This morning my high school best friend who lives in my building texted me: “Um, I pretty much dressed the baby in the elevator, today.” She was looking for me to make her feel less guilty about rushing around to get out of the door, the baby to day care and herself to work. No prob. I texted back. This is my life.
“No worries. I’m wearing Converse sneakers to the office today and JD ate mini muffins on the way to school because I kept hitting the snooze button. I’m also 97% confidant he’s wearing a PJ shirt with Adidas pants. He wanted to wear his ‘green robot shirt.’ I let him!”
Working and motherhood is doable but, I admit hard sometimes. After you factor in the guilt of leaving your child at preschool from 7:15 AM to 6 PM (I do), you have to contend with laundry, bookkeeping, chores—my house looks like someone broke into a toy store and was searching for something FBI warrant style! There are also pine needles everywhere from the dead, crunchy tree in my living room. Must.Remove.This.Weekend.
Then mid-day my Dad calls to tell me he thinks JD is sad about his “Dad.” KillJoy! “I found him to be thinking and in deep thought yesterday when I was watching him. He was thinking about him, Christine.” My Dad broke this awesome assumption to me while I was neck deep in clothes I was packing for a photo shoot I’m styling on Monday in NYC. “Maybe he is sad Dad. But being sad is apart of life. So is being happy. I'm at work. Byeee!" My son is fine and he was probably thinking about me and why he saw me for forty minutes this whole week. Or let's get real, Disney Aulani, Philly or his dog. And if JD is thinking about this guy, this D.A.D—then I hope he's thinking about his son in NJ. All the time.

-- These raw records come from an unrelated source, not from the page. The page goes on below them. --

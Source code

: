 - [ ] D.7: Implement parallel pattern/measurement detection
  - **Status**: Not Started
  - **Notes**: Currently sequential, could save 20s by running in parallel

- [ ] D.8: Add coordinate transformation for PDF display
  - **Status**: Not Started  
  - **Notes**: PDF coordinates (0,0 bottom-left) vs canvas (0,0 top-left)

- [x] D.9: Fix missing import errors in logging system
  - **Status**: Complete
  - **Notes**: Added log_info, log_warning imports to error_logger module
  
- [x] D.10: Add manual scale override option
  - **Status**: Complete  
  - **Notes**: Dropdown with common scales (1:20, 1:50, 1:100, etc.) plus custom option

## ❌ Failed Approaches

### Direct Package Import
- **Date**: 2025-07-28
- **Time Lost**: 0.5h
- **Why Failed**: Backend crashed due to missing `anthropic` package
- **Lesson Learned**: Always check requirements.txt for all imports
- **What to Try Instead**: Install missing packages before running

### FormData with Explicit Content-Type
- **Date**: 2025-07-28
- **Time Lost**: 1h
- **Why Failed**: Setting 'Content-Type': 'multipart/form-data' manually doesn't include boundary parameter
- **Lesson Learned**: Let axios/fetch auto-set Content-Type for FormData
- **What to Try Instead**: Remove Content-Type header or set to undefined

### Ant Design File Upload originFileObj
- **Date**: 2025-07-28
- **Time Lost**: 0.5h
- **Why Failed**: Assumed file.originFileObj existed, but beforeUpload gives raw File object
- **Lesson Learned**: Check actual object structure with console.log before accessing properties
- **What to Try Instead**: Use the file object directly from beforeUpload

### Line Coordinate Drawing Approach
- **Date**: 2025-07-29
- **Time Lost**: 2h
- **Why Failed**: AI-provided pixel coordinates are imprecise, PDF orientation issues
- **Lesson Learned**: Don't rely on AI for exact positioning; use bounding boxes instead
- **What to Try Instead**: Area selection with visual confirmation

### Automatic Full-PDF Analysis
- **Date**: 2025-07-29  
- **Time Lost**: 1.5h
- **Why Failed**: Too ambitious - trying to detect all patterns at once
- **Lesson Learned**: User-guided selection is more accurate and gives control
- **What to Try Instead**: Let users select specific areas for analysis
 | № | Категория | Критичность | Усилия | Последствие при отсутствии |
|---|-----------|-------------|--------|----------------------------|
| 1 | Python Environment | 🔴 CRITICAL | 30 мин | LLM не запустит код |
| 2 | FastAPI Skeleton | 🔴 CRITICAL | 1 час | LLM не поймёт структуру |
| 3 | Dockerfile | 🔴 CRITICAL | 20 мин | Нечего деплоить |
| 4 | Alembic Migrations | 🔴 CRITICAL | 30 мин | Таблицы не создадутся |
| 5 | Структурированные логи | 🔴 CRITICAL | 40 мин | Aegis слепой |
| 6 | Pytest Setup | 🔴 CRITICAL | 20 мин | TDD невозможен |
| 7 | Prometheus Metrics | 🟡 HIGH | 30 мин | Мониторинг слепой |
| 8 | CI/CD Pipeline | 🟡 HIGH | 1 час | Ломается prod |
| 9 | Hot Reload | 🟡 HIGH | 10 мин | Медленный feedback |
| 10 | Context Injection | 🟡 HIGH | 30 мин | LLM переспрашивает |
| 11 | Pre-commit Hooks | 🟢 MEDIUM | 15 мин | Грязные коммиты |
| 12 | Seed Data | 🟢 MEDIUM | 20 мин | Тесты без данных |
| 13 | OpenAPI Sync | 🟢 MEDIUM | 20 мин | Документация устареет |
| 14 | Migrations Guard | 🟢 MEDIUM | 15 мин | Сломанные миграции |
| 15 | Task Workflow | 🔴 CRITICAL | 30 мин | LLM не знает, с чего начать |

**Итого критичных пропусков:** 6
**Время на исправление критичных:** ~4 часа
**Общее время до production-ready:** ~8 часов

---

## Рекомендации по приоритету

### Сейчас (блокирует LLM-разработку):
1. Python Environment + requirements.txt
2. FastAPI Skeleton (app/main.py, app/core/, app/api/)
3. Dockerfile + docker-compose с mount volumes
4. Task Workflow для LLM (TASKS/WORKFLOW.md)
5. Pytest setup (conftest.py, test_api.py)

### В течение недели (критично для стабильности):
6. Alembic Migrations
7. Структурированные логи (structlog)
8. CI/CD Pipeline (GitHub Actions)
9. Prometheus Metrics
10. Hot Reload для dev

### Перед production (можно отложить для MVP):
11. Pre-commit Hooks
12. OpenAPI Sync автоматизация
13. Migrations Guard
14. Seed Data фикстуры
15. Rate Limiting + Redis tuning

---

To end a day that started with PJ shirt daywear (ah, so chic—bananas!), a crappy Dad revelation from my Dad, I served...frozen pizza and frozen mixed veggies to JD for dinner with delish, wholesome milk. He loved it!
I may not be Mother of the Year—but I’m we're surviving thriving. I accomplished my goals at my freelance job today. I picked up JD when the sky was still pink—not black (this is epic!!!). We ate, played and danced. And my kid is currently asleep. Tomorrow, we're hitting the Jersey Shore. Love the beach in winter. It's magical. Live and love the life you lead. Have a little faith in me...
Share a crazy mom story to make my friend and me feel better about today PLEASE. XO
*Full disclosure: Disney Aulani is a press trip.